我想随机化我的单元测试数据,所以我寻找一个简单的方法来选择一个随机标识从一个表。在英语中,选择将是“从表中选择一个 id,其中 id 是表中最低 id 和最高 id 之间的随机数”

我无法找到一种不必运行查询、测试空值、然后在空值时重新运行的方法。

有什么想法吗?

64537 次浏览

Is there a succinct way to retrieve a random record from a sql server table?

Yes

SELECT TOP 1 * FROM table ORDER BY NEWID()

Explanation

A NEWID() is generated for each row and the table is then sorted by it. The first record is returned (i.e. the record with the "lowest" GUID).

Notes

  1. GUIDs are generated as pseudo-random numbers since version four:

    The version 4 UUID is meant for generating UUIDs from truly-random or pseudo-random numbers.

    The algorithm is as follows:

    • Set the two most significant bits (bits 6 and 7) of the clock_seq_hi_and_reserved to zero and one, respectively.
    • Set the four most significant bits (bits 12 through 15) of the time_hi_and_version field to the 4-bit version number from Section 4.1.3.
    • Set all the other bits to randomly (or pseudo-randomly) chosen values.

    A Universally Unique IDentifier (UUID) URN Namespace - RFC 4122

  2. The alternative SELECT TOP 1 * FROM table ORDER BY RAND() will not work as one would think. RAND() returns one single value per query, thus all rows will share the same value.

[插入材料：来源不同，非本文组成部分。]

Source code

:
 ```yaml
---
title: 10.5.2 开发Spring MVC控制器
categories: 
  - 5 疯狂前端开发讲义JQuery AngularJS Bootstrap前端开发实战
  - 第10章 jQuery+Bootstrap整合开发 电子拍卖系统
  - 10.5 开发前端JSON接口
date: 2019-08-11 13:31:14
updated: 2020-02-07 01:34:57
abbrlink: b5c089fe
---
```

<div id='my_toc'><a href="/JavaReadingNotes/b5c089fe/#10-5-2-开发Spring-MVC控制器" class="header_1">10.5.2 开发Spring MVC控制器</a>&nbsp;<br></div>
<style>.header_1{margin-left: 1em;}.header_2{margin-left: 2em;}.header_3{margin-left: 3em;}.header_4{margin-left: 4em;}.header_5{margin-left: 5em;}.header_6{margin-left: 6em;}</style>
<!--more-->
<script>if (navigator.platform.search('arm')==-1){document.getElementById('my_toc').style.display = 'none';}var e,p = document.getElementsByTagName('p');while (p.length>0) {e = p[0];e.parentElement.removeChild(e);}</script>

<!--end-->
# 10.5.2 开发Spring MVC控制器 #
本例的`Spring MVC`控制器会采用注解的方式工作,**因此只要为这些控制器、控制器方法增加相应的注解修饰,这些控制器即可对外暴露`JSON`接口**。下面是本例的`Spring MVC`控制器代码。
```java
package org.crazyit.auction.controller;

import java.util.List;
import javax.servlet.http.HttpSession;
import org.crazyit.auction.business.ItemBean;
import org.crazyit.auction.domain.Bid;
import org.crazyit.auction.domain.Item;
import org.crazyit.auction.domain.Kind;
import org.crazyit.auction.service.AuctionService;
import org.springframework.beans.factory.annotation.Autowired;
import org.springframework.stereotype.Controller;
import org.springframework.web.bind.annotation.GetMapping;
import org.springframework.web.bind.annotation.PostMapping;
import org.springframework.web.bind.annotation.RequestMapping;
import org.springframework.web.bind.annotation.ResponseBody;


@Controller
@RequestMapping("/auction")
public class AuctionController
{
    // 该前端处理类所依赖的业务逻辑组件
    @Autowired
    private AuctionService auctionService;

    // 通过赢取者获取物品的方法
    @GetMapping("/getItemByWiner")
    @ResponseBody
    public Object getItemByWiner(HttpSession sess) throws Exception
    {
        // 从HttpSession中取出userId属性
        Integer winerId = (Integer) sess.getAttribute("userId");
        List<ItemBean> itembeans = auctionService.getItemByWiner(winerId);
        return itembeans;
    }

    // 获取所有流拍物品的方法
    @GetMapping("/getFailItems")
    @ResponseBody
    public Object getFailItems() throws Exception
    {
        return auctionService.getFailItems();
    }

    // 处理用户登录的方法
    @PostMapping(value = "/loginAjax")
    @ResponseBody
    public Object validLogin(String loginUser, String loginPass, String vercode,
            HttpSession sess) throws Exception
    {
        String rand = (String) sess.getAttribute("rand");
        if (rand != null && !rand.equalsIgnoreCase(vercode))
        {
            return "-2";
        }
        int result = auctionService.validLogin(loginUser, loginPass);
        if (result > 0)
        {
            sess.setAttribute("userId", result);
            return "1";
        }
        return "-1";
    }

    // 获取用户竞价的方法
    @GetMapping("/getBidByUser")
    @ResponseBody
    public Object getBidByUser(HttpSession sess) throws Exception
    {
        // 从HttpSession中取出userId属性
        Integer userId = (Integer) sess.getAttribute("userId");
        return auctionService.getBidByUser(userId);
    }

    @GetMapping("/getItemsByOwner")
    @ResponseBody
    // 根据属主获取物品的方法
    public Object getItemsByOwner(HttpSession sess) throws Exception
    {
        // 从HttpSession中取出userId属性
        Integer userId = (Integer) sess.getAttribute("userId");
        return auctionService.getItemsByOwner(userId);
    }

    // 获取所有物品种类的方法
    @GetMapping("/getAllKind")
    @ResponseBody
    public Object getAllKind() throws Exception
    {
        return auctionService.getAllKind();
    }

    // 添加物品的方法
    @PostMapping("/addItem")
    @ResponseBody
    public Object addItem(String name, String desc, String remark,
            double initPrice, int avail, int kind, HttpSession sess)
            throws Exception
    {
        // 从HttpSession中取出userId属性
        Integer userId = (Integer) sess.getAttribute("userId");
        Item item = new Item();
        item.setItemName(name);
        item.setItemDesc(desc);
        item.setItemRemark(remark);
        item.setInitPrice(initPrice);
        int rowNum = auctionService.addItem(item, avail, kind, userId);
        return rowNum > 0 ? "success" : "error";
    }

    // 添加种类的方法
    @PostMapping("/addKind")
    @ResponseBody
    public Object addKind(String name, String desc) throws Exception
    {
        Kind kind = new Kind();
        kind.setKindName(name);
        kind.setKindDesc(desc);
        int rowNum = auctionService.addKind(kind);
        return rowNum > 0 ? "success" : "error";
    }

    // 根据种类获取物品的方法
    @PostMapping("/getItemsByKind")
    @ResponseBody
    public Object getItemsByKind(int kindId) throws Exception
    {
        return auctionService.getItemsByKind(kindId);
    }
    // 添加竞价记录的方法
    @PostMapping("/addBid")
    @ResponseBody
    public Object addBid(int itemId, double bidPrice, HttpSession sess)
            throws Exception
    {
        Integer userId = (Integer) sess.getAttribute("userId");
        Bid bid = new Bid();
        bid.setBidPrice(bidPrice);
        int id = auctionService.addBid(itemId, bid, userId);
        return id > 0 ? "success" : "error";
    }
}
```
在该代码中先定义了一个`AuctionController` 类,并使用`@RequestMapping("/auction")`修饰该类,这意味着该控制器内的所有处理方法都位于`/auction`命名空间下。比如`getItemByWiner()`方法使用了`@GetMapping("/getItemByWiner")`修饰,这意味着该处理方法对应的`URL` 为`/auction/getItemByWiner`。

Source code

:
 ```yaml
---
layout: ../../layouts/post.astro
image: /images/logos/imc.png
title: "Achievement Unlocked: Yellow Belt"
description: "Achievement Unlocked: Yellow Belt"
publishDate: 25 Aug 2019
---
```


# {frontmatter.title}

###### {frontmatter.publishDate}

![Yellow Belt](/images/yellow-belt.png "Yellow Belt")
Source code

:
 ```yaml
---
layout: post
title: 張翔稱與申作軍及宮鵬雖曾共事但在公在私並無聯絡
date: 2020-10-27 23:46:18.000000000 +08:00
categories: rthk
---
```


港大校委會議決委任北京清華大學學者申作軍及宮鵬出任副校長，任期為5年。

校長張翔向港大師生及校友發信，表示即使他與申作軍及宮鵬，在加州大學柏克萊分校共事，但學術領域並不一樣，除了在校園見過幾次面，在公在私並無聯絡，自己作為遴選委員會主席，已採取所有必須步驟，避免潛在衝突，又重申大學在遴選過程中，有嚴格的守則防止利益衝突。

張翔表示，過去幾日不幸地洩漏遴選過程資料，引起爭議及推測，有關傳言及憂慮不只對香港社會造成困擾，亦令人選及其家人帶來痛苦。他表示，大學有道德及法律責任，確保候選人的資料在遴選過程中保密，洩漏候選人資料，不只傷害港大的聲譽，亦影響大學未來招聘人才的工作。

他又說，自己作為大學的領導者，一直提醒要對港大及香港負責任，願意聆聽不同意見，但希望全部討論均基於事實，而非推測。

  3. While GUID values are pseudo-random, you will need a better PRNG for the more demanding applications.

  4. Typical performance is less than 10 seconds for around 1,000,000 rows — of course depending on the system. Note that it's impossible to hit an index, thus performance will be relatively limited.

Also try your method to get a random Id between MIN(Id) and MAX(Id) and then

SELECT TOP 1 * FROM table WHERE Id >= @yourrandomid

It will always get you one row.

On larger tables you can also use TABLESAMPLE for this to avoid scanning the whole table.

SELECT  TOP 1 *
FROM YourTable
TABLESAMPLE (1000 ROWS)
ORDER BY NEWID()

The ORDER BY NEWID is still required to avoid just returning rows that appear first on the data page.

The number to use needs to be chosen carefully for the size and definition of table and you might consider retry logic if no row is returned. The maths behind this and why the technique is not suited to small tables is discussed here

I was looking to improve on the methods I had tried and came across this post. I realize it's old but this method is not listed. I am creating and applying test data; this shows the method for "address" in a SP called with @st (two char state)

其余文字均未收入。